## Prompt:
Below are the entries; give again exactly the lines from the one mentioning "- **(× 1.1)** si se" through the one mentioning "### Horas trabajadas", inclusive.

## Source records:
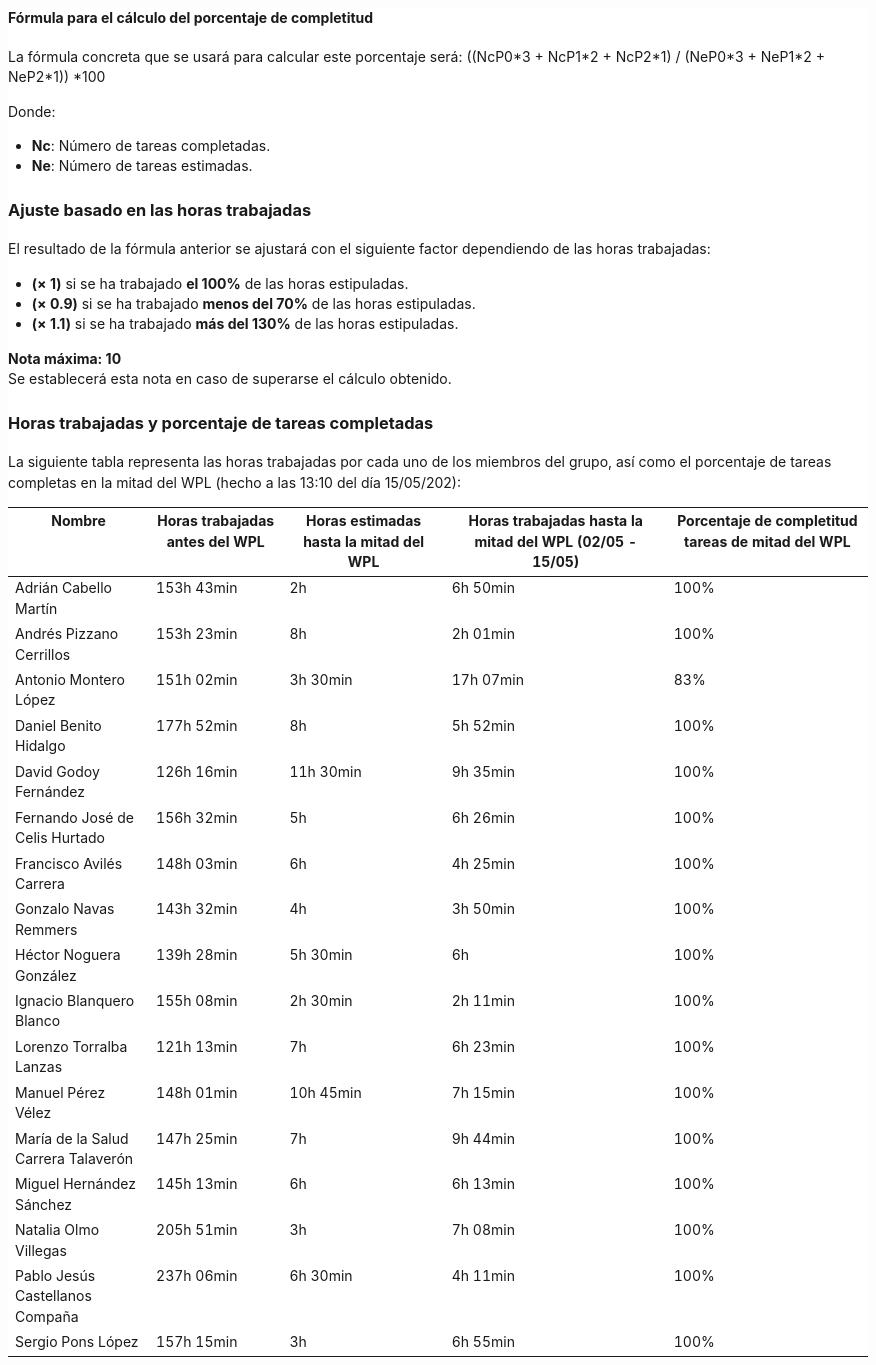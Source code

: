 <div id='id6'></div>

#### Fórmula para el cálculo del porcentaje de completitud  

La fórmula concreta que se usará para calcular este porcentaje será: ((NcP0\*3 + NcP1\*2 + NcP2\*1) / (NeP0\*3 + NeP1\*2 + NeP2\*1)) \*100

Donde:

- **Nc**: Número de tareas completadas.
- **Ne**: Número de tareas estimadas.

<div id='id7'></div>

### Ajuste basado en las horas trabajadas  

El resultado de la fórmula anterior se ajustará con el siguiente factor dependiendo de las horas trabajadas:

- **(× 1)** si se ha trabajado **el 100%** de las horas estipuladas.  
- **(× 0.9)** si se ha trabajado **menos del 70%** de las horas estipuladas.  
- **(× 1.1)** si se ha trabajado **más del 130%** de las horas estipuladas.  

**Nota máxima: 10**  
Se establecerá esta nota en caso de superarse el cálculo obtenido.

<div id='id8'></div>

### Horas trabajadas y porcentaje de tareas completadas  

La siguiente tabla representa las horas trabajadas por cada uno de los miembros del grupo, así como el porcentaje de tareas completas en la mitad del WPL (hecho a las 13:10 del día 15/05/202):  

| Nombre | Horas trabajadas antes del WPL | Horas estimadas hasta la mitad del WPL | Horas trabajadas hasta la mitad del WPL (02/05 - 15/05) | Porcentaje de completitud tareas de mitad del WPL |
|--|-----|-----|----|------|
| Adrián Cabello Martín          | 153h 43min | 2h       | 6h 50min  | 100% |
| Andrés Pizzano Cerrillos       | 153h 23min | 8h       | 2h 01min  | 100% |
| Antonio Montero López          | 151h 02min | 3h 30min | 17h 07min | 83%  |
| Daniel Benito Hidalgo          | 177h 52min | 8h       | 5h 52min  | 100% |
| David Godoy Fernández          | 126h 16min | 11h 30min| 9h 35min  | 100% |
| Fernando José de Celis Hurtado | 156h 32min | 5h       | 6h 26min  | 100% |
| Francisco Avilés Carrera       | 148h 03min | 6h       | 4h 25min  | 100% |
| Gonzalo Navas Remmers          | 143h 32min | 4h       | 3h 50min  | 100% |
| Héctor Noguera González        | 139h 28min | 5h 30min | 6h        | 100% |
| Ignacio Blanquero Blanco       | 155h 08min | 2h 30min | 2h 11min | 100% |
| Lorenzo Torralba Lanzas        | 121h 13min | 7h       | 6h 23min  | 100% |
| Manuel Pérez Vélez             | 148h 01min | 10h 45min| 7h 15min  | 100% |
| María de la Salud Carrera Talaverón| 147h 25min | 7h       | 9h 44min  | 100% |
| Miguel Hernández Sánchez           | 145h 13min | 6h       | 6h 13min  | 100% |
| Natalia Olmo Villegas              | 205h 51min | 3h       | 7h 08min  | 100% |
| Pablo Jesús Castellanos Compaña    | 237h 06min | 6h 30min | 4h 11min  | 100% |
| Sergio Pons López                  | 157h 15min | 3h       | 6h 55min  | 100% |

## Completed task:
- **(× 1.1)** si se ha trabajado **más del 130%** de las horas estipuladas.  

**Nota máxima: 10**  
Se establecerá esta nota en caso de superarse el cálculo obtenido.

<div id='id8'></div>

### Horas trabajadas y porcentaje de tareas completadas  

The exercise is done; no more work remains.